Many directors began their careers shooting on Paillard-Bolex Cameras, including Ridley Scott, David Lynch, Jonas Mekas, Peter Jackson, Terry Gilliam, Will Vinton, Maya Deren, Steven Spielberg and Spike Lee, inspiring the use of Paillard-Bolex as a beginner's camera in film schools worldwide.

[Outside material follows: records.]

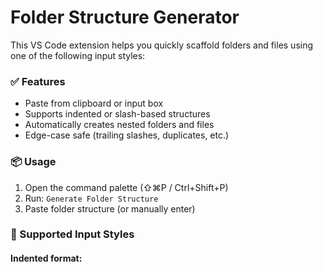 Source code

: # Folder Structure Generator

This VS Code extension helps you quickly scaffold folders and files using one of the following input styles:

### ✅ Features

- Paste from clipboard or input box
- Supports indented or slash-based structures
- Automatically creates nested folders and files
- Edge-case safe (trailing slashes, duplicates, etc.)

### 📦 Usage

1. Open the command palette (⇧⌘P / Ctrl+Shift+P)
2. Run: `Generate Folder Structure`
3. Paste folder structure (or manually enter)

### 🧠 Supported Input Styles

#### Indented format:

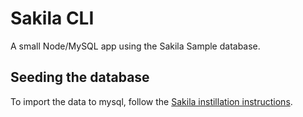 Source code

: # Sakila CLI

A small Node/MySQL app using the Sakila Sample database.

## Seeding the database

To import the data to mysql, follow the [Sakila instillation instructions](https://dev.mysql.com/doc/sakila/en/sakila-installation.html). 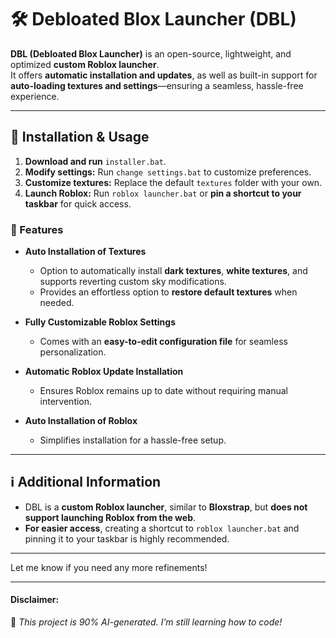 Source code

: # 🛠️ Debloated Blox Launcher (DBL)

**DBL (Debloated Blox Launcher)** is an open-source, lightweight, and optimized **custom Roblox launcher**.  
It offers **automatic installation and updates**, as well as built-in support for **auto-loading textures and settings**—ensuring a seamless, hassle-free experience.

---

## 🚀 Installation & Usage  
1. **Download and run** `installer.bat`.  
2. **Modify settings:** Run `change settings.bat` to customize preferences.  
3. **Customize textures:** Replace the default `textures` folder with your own.  
4. **Launch Roblox:** Run `roblox launcher.bat` or **pin a shortcut to your taskbar** for quick access.  

### 🌟 Features  
- **Auto Installation of Textures**  
  - Option to automatically install **dark textures**, **white textures**, and supports reverting custom sky modifications.  
  - Provides an effortless option to **restore default textures** when needed.  

- **Fully Customizable Roblox Settings**  
  - Comes with an **easy-to-edit configuration file** for seamless personalization.  

- **Automatic Roblox Update Installation**  
  - Ensures Roblox remains up to date without requiring manual intervention.  

- **Auto Installation of Roblox**  
  - Simplifies installation for a hassle-free setup.  

---

## ℹ️ Additional Information  
- DBL is a **custom Roblox launcher**, similar to **Bloxstrap**, but **does not support launching Roblox from the web**.  
- **For easier access**, creating a shortcut to `roblox launcher.bat` and pinning it to your taskbar is highly recommended.

---

Let me know if you need any more refinements!

---

#### Disclaimer:  
🚨 *This project is 90% AI-generated. I’m still learning how to code!*
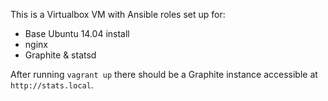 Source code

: This is a Virtualbox VM with Ansible roles set up for:

* Base Ubuntu 14.04 install
* nginx
* Graphite & statsd

After running `vagrant up` there should be a Graphite instance
accessible at `http://stats.local`.
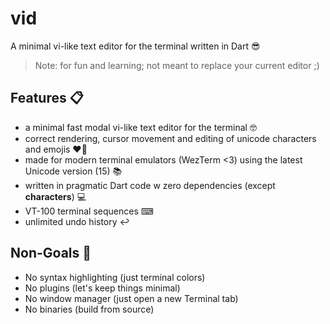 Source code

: # vid

A minimal vi-like text editor for the terminal written in Dart 😎
 
> Note: for fun and learning; not meant to replace your current editor ;)

## Features 📋

- a minimal fast modal vi-like text editor for the terminal 🤓
- correct rendering, cursor movement and editing of unicode characters and emojis ❤️‍🔥
- made for modern terminal emulators (WezTerm <3) using the latest Unicode version (15) 📚
- written in pragmatic Dart code w zero dependencies (except **characters**) 💻
- VT-100 terminal sequences ⌨
- unlimited undo history ↩️

## Non-Goals 🛑

- No syntax highlighting (just terminal colors)
- No plugins (let's keep things minimal)
- No window manager (just open a new Terminal tab)
- No binaries (build from source) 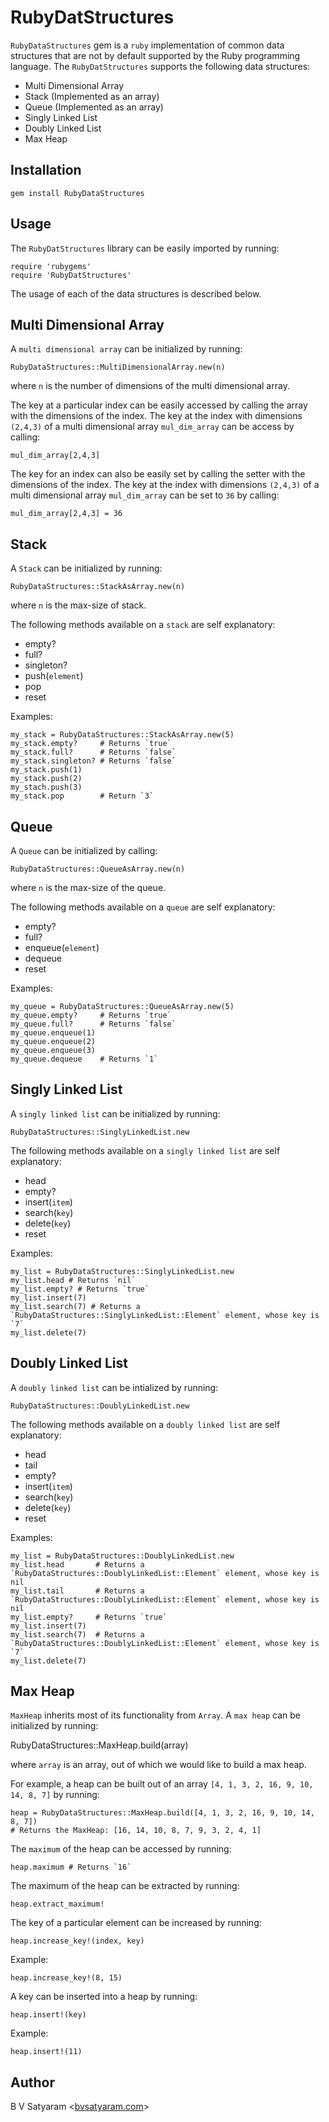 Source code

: RubyDatStructures
=============

`RubyDataStructures` gem is a `ruby` implementation of common data structures that are not by default supported by the Ruby programming language.
The `RubyDatStructures` supports the following data structures:

- Multi Dimensional Array
- Stack (Implemented as an array)
- Queue (Implemented as an array)
- Singly Linked List
- Doubly Linked List
- Max Heap

Installation
------------

    gem install RubyDataStructures

Usage
-----

The `RubyDatStructures` library can be easily imported by running:

    require 'rubygems'
    require 'RubyDatStructures'

The usage of each of the data structures is described below.

## Multi Dimensional Array

A `multi dimensional array` can be initialized by running:

    RubyDataStructures::MultiDimensionalArray.new(n)

where `n` is the number of dimensions of the multi dimensional array.

The key at a particular index can be easily accessed by calling the array with the dimensions of the index.
The key at the index with dimensions `(2,4,3)` of a multi dimensional array `mul_dim_array` can be access by calling:

    mul_dim_array[2,4,3]

The key for an index can also be easily set by calling the setter with the dimensions of the index.
The key at the index with dimensions `(2,4,3)` of a multi dimensional array `mul_dim_array` can be set to `36` by calling:

    mul_dim_array[2,4,3] = 36

## Stack

A `Stack` can be initialized by running:

    RubyDataStructures::StackAsArray.new(n)

where `n` is the max-size of stack.

The following methods available on a `stack` are self explanatory:

- empty?
- full?
- singleton?
- push(`element`)
- pop
- reset

Examples:

    my_stack = RubyDataStructures::StackAsArray.new(5)
    my_stack.empty?     # Returns `true`
    my_stack.full?      # Returns `false`
    my_stack.singleton? # Returns `false`
    my_stack.push(1)
    my_stack.push(2)
    my_stach.push(3)
    my_stack.pop        # Return `3`

## Queue

A `Queue` can be initialized by calling:

    RubyDataStructures::QueueAsArray.new(n)

where `n` is the max-size of the queue.

The following methods available on a `queue` are self explanatory:

- empty?
- full?
- enqueue(`element`)
- dequeue
- reset

Examples:

    my_queue = RubyDataStructures::QueueAsArray.new(5)
    my_queue.empty?     # Returns `true`
    my_queue.full?      # Returns `false`
    my_queue.enqueue(1)
    my_queue.enqueue(2)
    my_queue.enqueue(3)
    my_queue.dequeue    # Returns `1`

## Singly Linked List

A `singly linked list` can be initialized by running:

    RubyDataStructures::SinglyLinkedList.new

The following methods available on a  `singly linked list` are self explanatory:

- head
- empty?
- insert(`item`)
- search(`key`)
- delete(`key`)
- reset

Examples:

    my_list = RubyDataStructures::SinglyLinkedList.new
    my_list.head # Returns `nil`
    my_list.empty? # Returns `true`
    my_list.insert(7)
    my_list.search(7) # Returns a `RubyDataStructures::SinglyLinkedList::Element` element, whose key is `7`
    my_list.delete(7)

## Doubly Linked List

A `doubly linked list` can be intialized by running:

    RubyDataStructures::DoublyLinkedList.new

The following methods available on a  `doubly linked list` are self explanatory:

- head
- tail
- empty?
- insert(`item`)
- search(`key`)
- delete(`key`)
- reset

Examples:

    my_list = RubyDataStructures::DoublyLinkedList.new
    my_list.head       # Returns a `RubyDataStructures::DoublyLinkedList::Element` element, whose key is nil
    my_list.tail       # Returns a `RubyDataStructures::DoublyLinkedList::Element` element, whose key is nil
    my_list.empty?     # Returns `true`
    my_list.insert(7)
    my_list.search(7)  # Returns a `RubyDataStructures::DoublyLinkedList::Element` element, whose key is `7`
    my_list.delete(7)

## Max Heap

`MaxHeap` inherits most of its functionality from `Array`.
A `max heap` can be initialized by running:

  RubyDataStructures::MaxHeap.build(array)

where `array` is an array, out of which we would like to build a max heap.

For example, a heap can be built out of an array `[4, 1, 3, 2, 16, 9, 10, 14, 8, 7]` by running:

    heap = RubyDataStructures::MaxHeap.build([4, 1, 3, 2, 16, 9, 10, 14, 8, 7])
    # Returns the MaxHeap: [16, 14, 10, 8, 7, 9, 3, 2, 4, 1]

The `maximum` of the heap can be accessed by running:

    heap.maximum # Returns `16`

The maximum of the heap can be extracted by running:

    heap.extract_maximum!

The key of a particular element can be increased by running:

    heap.increase_key!(index, key)

Example:

    heap.increase_key!(8, 15)

A key can be inserted into a heap by running:

    heap.insert!(key)

Example:

    heap.insert!(11)


Author
------

B V Satyaram <[bvsatyaram.com](http://bvsatyaram.com)>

Jules Schulback, a furrier and maker of home movies, filmed, with his 16-millimeter Bolex camera, Marilyn Monroe's white skirt billowing from a "gust" up through a subway grate, in a publicity stunt for The Seven Year Itch, around the corner from his apartment, in New York.

Bolex cameras retain a strong status as an icon of cinema, their production helping to give Swiss Made its reputation of quality.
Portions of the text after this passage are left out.